Records from a collection:
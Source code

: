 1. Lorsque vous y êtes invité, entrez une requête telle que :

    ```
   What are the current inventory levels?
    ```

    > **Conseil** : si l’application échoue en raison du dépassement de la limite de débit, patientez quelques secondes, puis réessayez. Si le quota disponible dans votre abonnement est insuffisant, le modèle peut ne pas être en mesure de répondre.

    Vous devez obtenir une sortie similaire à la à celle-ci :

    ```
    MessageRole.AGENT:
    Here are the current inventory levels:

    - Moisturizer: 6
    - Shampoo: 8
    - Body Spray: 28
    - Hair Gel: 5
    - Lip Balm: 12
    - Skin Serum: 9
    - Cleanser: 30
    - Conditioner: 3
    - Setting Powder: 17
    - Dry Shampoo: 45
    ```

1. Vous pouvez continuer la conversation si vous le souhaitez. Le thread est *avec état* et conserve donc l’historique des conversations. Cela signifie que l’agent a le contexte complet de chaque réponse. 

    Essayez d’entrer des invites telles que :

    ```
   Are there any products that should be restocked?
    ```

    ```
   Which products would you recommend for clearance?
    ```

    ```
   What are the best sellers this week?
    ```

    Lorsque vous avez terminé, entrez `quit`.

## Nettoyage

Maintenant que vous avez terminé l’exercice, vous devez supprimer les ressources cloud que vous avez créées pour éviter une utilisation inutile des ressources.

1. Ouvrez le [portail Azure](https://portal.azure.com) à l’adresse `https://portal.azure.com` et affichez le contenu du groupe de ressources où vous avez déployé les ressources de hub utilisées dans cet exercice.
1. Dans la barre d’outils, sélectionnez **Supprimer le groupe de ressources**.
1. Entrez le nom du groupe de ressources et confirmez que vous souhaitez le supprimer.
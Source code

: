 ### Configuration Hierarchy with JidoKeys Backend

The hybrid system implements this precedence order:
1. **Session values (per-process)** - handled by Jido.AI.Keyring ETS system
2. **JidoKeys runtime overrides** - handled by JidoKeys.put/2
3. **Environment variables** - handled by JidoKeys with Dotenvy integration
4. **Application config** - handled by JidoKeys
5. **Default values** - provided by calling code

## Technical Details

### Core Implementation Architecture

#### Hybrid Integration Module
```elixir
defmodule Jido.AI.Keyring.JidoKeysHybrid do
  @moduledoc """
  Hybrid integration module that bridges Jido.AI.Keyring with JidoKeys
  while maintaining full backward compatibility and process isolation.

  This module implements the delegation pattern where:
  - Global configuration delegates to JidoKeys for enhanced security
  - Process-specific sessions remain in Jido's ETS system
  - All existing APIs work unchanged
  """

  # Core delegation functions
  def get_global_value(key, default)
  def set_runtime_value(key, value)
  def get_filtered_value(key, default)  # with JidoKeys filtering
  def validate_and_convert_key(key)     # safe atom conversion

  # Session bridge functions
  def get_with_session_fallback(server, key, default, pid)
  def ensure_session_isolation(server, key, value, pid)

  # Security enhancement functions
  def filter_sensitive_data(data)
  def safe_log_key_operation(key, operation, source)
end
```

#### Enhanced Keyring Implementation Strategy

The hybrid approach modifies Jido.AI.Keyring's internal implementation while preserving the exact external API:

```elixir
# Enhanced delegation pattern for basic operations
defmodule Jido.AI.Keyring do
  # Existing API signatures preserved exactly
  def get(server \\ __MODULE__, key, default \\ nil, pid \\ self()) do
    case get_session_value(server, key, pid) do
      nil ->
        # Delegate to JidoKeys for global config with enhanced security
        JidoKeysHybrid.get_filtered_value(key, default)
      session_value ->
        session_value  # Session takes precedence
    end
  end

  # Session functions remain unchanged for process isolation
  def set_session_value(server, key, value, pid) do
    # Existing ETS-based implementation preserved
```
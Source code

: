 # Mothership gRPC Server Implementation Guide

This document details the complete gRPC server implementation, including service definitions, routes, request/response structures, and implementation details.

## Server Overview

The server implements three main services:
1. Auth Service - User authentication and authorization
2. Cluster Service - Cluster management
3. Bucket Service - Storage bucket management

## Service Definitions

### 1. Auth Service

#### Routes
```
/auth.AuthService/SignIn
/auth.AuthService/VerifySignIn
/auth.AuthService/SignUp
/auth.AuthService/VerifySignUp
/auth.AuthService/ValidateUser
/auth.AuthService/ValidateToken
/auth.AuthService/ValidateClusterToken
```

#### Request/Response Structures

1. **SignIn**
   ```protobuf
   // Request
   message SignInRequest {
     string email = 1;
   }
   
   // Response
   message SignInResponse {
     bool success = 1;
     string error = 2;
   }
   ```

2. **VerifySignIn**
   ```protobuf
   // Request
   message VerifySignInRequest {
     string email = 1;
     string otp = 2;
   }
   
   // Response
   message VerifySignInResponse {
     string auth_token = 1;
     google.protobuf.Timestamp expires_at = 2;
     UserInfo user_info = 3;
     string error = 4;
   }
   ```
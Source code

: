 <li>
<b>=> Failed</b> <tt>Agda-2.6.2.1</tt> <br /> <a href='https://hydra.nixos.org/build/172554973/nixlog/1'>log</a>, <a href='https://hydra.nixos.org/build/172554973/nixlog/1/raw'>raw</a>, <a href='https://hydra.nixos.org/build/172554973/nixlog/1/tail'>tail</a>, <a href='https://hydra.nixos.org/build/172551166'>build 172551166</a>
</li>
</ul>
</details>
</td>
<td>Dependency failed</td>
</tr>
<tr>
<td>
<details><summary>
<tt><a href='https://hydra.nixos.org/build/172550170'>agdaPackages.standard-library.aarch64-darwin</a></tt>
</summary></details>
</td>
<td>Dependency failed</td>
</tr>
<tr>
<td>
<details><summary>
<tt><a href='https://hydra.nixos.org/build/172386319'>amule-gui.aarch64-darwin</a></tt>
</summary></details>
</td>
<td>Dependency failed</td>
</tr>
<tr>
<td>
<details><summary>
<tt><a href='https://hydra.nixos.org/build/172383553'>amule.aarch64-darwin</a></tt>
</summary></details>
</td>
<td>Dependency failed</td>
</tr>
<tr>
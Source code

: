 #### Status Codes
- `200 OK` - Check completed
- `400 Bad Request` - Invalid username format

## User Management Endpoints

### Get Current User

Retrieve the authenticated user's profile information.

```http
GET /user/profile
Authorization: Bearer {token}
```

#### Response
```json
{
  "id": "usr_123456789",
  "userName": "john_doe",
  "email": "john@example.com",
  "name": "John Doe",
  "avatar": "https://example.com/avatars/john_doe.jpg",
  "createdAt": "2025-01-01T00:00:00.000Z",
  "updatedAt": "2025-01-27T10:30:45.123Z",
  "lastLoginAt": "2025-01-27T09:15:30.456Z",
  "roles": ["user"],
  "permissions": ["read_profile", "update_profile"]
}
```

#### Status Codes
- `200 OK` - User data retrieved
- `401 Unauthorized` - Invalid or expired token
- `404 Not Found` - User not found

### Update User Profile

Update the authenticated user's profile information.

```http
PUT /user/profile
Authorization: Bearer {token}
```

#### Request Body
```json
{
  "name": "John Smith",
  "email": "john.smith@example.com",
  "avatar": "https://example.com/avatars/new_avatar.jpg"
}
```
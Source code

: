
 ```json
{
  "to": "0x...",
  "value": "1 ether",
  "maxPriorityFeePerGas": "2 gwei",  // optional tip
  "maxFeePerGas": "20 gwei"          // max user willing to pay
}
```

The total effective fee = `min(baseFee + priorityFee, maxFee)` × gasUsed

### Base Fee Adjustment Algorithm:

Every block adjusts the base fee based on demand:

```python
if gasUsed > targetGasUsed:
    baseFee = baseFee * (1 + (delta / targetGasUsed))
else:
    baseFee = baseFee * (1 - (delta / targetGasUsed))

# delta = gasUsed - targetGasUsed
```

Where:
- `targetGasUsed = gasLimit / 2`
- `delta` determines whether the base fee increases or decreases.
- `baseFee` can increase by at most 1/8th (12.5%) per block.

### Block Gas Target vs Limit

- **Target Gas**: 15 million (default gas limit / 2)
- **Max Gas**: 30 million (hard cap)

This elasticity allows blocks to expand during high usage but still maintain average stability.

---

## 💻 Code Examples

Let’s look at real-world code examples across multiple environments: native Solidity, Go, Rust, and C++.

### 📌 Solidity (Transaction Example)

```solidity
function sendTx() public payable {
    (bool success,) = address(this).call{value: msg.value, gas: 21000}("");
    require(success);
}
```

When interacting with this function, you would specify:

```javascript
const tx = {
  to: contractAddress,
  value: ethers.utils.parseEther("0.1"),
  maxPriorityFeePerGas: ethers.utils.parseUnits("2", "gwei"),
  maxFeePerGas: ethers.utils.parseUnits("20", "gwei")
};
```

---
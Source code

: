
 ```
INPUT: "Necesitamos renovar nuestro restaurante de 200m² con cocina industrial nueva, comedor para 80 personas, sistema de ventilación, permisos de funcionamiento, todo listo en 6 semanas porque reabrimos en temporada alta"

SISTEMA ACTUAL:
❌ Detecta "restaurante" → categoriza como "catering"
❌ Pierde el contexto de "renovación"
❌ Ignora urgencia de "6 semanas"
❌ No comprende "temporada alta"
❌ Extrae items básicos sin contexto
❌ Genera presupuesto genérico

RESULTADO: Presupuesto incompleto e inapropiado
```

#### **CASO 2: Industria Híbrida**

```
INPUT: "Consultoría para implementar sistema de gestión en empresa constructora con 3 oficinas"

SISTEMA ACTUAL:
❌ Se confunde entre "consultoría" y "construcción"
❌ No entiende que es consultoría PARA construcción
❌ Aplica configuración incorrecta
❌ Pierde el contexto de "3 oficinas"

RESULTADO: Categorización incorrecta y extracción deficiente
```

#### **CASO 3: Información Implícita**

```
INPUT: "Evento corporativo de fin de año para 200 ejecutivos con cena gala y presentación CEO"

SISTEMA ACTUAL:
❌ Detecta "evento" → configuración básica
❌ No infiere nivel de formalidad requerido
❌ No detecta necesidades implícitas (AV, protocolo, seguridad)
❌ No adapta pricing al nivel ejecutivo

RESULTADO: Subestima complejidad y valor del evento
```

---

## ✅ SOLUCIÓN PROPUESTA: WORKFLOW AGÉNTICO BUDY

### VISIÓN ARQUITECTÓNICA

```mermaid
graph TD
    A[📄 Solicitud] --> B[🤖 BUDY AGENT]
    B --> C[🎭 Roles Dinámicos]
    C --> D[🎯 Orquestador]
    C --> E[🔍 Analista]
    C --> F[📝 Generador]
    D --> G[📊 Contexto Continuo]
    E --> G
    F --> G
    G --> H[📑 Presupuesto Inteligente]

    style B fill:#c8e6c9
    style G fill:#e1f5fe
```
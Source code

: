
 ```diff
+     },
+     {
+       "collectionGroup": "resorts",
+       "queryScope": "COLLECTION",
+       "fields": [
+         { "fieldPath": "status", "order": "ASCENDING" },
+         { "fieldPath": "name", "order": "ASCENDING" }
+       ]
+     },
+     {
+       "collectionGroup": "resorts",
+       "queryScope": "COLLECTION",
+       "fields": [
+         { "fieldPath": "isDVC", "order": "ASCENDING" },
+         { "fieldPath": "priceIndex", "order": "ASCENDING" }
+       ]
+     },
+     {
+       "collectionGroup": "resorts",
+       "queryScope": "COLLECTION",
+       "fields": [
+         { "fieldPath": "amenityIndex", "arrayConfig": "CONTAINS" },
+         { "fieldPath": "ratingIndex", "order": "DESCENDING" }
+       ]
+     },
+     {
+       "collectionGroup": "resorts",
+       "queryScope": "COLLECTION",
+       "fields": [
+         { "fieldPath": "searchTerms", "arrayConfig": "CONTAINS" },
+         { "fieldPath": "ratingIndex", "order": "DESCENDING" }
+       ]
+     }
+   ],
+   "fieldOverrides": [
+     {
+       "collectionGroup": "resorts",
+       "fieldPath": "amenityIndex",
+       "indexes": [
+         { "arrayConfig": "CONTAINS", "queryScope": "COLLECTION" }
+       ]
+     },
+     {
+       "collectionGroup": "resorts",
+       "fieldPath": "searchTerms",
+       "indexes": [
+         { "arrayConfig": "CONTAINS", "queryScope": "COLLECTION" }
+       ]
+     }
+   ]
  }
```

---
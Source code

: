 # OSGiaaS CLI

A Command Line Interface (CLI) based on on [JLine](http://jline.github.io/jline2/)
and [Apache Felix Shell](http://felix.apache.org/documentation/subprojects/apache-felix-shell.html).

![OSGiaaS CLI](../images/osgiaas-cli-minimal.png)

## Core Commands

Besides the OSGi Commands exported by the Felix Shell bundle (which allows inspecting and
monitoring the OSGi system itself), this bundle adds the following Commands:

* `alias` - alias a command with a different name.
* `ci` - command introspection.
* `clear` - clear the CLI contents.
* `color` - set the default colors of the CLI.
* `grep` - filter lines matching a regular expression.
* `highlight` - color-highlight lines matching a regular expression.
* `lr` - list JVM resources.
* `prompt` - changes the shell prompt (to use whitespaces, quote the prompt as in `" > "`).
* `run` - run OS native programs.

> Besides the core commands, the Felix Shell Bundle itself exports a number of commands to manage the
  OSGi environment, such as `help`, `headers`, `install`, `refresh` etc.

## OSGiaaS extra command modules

→ Action item: A complete answer lists each line of the data that holds the word "color".

→ Response:
* `color` - set the default colors of the CLI.
* `highlight` - color-highlight lines matching a regular expression.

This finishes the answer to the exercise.